• _Aim of the exercise_
Without changing anything, set down every line shown below.
*** Opening Exercise material ***
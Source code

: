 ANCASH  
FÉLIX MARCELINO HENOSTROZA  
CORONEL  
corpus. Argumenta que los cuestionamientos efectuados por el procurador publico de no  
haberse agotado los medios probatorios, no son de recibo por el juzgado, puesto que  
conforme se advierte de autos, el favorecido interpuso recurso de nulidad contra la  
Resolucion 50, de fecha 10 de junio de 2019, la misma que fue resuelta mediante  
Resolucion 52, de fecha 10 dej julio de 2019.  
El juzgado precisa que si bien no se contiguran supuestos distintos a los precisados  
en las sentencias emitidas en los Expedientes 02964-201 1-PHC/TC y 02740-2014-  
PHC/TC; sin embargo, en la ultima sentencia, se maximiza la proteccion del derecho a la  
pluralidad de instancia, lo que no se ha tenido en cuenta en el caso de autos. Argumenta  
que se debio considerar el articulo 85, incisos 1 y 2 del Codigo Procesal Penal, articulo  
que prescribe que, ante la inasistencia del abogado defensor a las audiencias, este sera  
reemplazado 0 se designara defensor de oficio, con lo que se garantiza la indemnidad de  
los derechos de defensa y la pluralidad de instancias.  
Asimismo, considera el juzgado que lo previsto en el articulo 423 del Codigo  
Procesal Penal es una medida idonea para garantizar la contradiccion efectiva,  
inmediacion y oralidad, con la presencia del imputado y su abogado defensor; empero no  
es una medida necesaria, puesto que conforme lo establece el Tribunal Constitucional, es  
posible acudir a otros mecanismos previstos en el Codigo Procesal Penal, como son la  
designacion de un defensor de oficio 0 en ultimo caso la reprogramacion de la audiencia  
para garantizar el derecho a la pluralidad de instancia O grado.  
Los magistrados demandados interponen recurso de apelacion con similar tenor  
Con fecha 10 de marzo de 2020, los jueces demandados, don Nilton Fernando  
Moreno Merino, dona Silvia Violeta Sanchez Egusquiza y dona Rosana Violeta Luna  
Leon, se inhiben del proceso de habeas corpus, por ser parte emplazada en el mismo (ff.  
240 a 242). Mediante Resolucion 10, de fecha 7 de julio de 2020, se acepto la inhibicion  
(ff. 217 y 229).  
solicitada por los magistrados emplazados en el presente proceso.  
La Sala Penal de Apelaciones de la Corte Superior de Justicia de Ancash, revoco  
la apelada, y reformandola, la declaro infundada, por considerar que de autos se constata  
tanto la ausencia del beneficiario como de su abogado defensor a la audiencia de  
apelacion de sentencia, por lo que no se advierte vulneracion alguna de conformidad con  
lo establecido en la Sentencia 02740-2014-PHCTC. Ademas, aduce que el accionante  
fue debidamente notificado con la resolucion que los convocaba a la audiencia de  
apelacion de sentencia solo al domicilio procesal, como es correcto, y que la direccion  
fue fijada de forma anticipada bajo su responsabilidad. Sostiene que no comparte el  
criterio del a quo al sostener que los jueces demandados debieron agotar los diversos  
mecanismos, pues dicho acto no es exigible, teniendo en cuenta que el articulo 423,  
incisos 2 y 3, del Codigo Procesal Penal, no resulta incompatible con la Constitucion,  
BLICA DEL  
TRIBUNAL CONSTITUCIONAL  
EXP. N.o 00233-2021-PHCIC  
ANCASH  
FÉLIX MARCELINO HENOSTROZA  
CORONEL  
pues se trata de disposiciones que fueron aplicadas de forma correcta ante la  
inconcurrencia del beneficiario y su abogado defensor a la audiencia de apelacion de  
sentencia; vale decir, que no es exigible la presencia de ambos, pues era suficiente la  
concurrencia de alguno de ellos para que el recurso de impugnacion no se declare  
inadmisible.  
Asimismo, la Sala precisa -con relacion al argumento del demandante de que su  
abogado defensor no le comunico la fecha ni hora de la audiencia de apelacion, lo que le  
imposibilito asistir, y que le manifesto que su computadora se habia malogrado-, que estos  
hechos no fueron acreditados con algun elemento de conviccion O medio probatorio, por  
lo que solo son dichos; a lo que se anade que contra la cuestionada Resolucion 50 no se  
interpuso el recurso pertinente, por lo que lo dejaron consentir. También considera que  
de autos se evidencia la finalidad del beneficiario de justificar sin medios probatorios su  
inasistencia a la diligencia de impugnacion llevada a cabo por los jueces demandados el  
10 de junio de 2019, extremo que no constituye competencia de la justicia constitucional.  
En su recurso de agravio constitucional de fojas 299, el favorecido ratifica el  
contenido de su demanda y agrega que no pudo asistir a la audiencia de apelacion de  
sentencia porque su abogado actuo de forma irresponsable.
*** Closing Exercise material ***
• _Written answer_
Source code

: ANCASH  
FÉLIX MARCELINO HENOSTROZA  
CORONEL  
corpus. Argumenta que los cuestionamientos efectuados por el procurador publico de no  
haberse agotado los medios probatorios, no son de recibo por el juzgado, puesto que  
conforme se advierte de autos, el favorecido interpuso recurso de nulidad contra la  
Resolucion 50, de fecha 10 de junio de 2019, la misma que fue resuelta mediante  
Resolucion 52, de fecha 10 dej julio de 2019.  
El juzgado precisa que si bien no se contiguran supuestos distintos a los precisados  
en las sentencias emitidas en los Expedientes 02964-201 1-PHC/TC y 02740-2014-  
PHC/TC; sin embargo, en la ultima sentencia, se maximiza la proteccion del derecho a la  
pluralidad de instancia, lo que no se ha tenido en cuenta en el caso de autos. Argumenta  
que se debio considerar el articulo 85, incisos 1 y 2 del Codigo Procesal Penal, articulo  
que prescribe que, ante la inasistencia del abogado defensor a las audiencias, este sera  
reemplazado 0 se designara defensor de oficio, con lo que se garantiza la indemnidad de  
los derechos de defensa y la pluralidad de instancias.  
Asimismo, considera el juzgado que lo previsto en el articulo 423 del Codigo  
Procesal Penal es una medida idonea para garantizar la contradiccion efectiva,  
inmediacion y oralidad, con la presencia del imputado y su abogado defensor; empero no  
es una medida necesaria, puesto que conforme lo establece el Tribunal Constitucional, es  
posible acudir a otros mecanismos previstos en el Codigo Procesal Penal, como son la  
designacion de un defensor de oficio 0 en ultimo caso la reprogramacion de la audiencia  
para garantizar el derecho a la pluralidad de instancia O grado.  
Los magistrados demandados interponen recurso de apelacion con similar tenor  
Con fecha 10 de marzo de 2020, los jueces demandados, don Nilton Fernando  
Moreno Merino, dona Silvia Violeta Sanchez Egusquiza y dona Rosana Violeta Luna  
Leon, se inhiben del proceso de habeas corpus, por ser parte emplazada en el mismo (ff.  
240 a 242). Mediante Resolucion 10, de fecha 7 de julio de 2020, se acepto la inhibicion  
(ff. 217 y 229).  
solicitada por los magistrados emplazados en el presente proceso.  
La Sala Penal de Apelaciones de la Corte Superior de Justicia de Ancash, revoco  
la apelada, y reformandola, la declaro infundada, por considerar que de autos se constata  
tanto la ausencia del beneficiario como de su abogado defensor a la audiencia de  
apelacion de sentencia, por lo que no se advierte vulneracion alguna de conformidad con  
lo establecido en la Sentencia 02740-2014-PHCTC. Ademas, aduce que el accionante  
fue debidamente notificado con la resolucion que los convocaba a la audiencia de  
apelacion de sentencia solo al domicilio procesal, como es correcto, y que la direccion  
fue fijada de forma anticipada bajo su responsabilidad. Sostiene que no comparte el  
criterio del a quo al sostener que los jueces demandados debieron agotar los diversos  
mecanismos, pues dicho acto no es exigible, teniendo en cuenta que el articulo 423,  
incisos 2 y 3, del Codigo Procesal Penal, no resulta incompatible con la Constitucion,  
BLICA DEL  
TRIBUNAL CONSTITUCIONAL  
EXP. N.o 00233-2021-PHCIC  
ANCASH  
FÉLIX MARCELINO HENOSTROZA  
CORONEL  
pues se trata de disposiciones que fueron aplicadas de forma correcta ante la  
inconcurrencia del beneficiario y su abogado defensor a la audiencia de apelacion de  
sentencia; vale decir, que no es exigible la presencia de ambos, pues era suficiente la  
concurrencia de alguno de ellos para que el recurso de impugnacion no se declare  
inadmisible.  
Asimismo, la Sala precisa -con relacion al argumento del demandante de que su  
abogado defensor no le comunico la fecha ni hora de la audiencia de apelacion, lo que le  
imposibilito asistir, y que le manifesto que su computadora se habia malogrado-, que estos  
hechos no fueron acreditados con algun elemento de conviccion O medio probatorio, por  
lo que solo son dichos; a lo que se anade que contra la cuestionada Resolucion 50 no se  
interpuso el recurso pertinente, por lo que lo dejaron consentir. También considera que  
de autos se evidencia la finalidad del beneficiario de justificar sin medios probatorios su  
inasistencia a la diligencia de impugnacion llevada a cabo por los jueces demandados el  
10 de junio de 2019, extremo que no constituye competencia de la justicia constitucional.  
En su recurso de agravio constitucional de fojas 299, el favorecido ratifica el  
contenido de su demanda y agrega que no pudo asistir a la audiencia de apelacion de  
sentencia porque su abogado actuo de forma irresponsable.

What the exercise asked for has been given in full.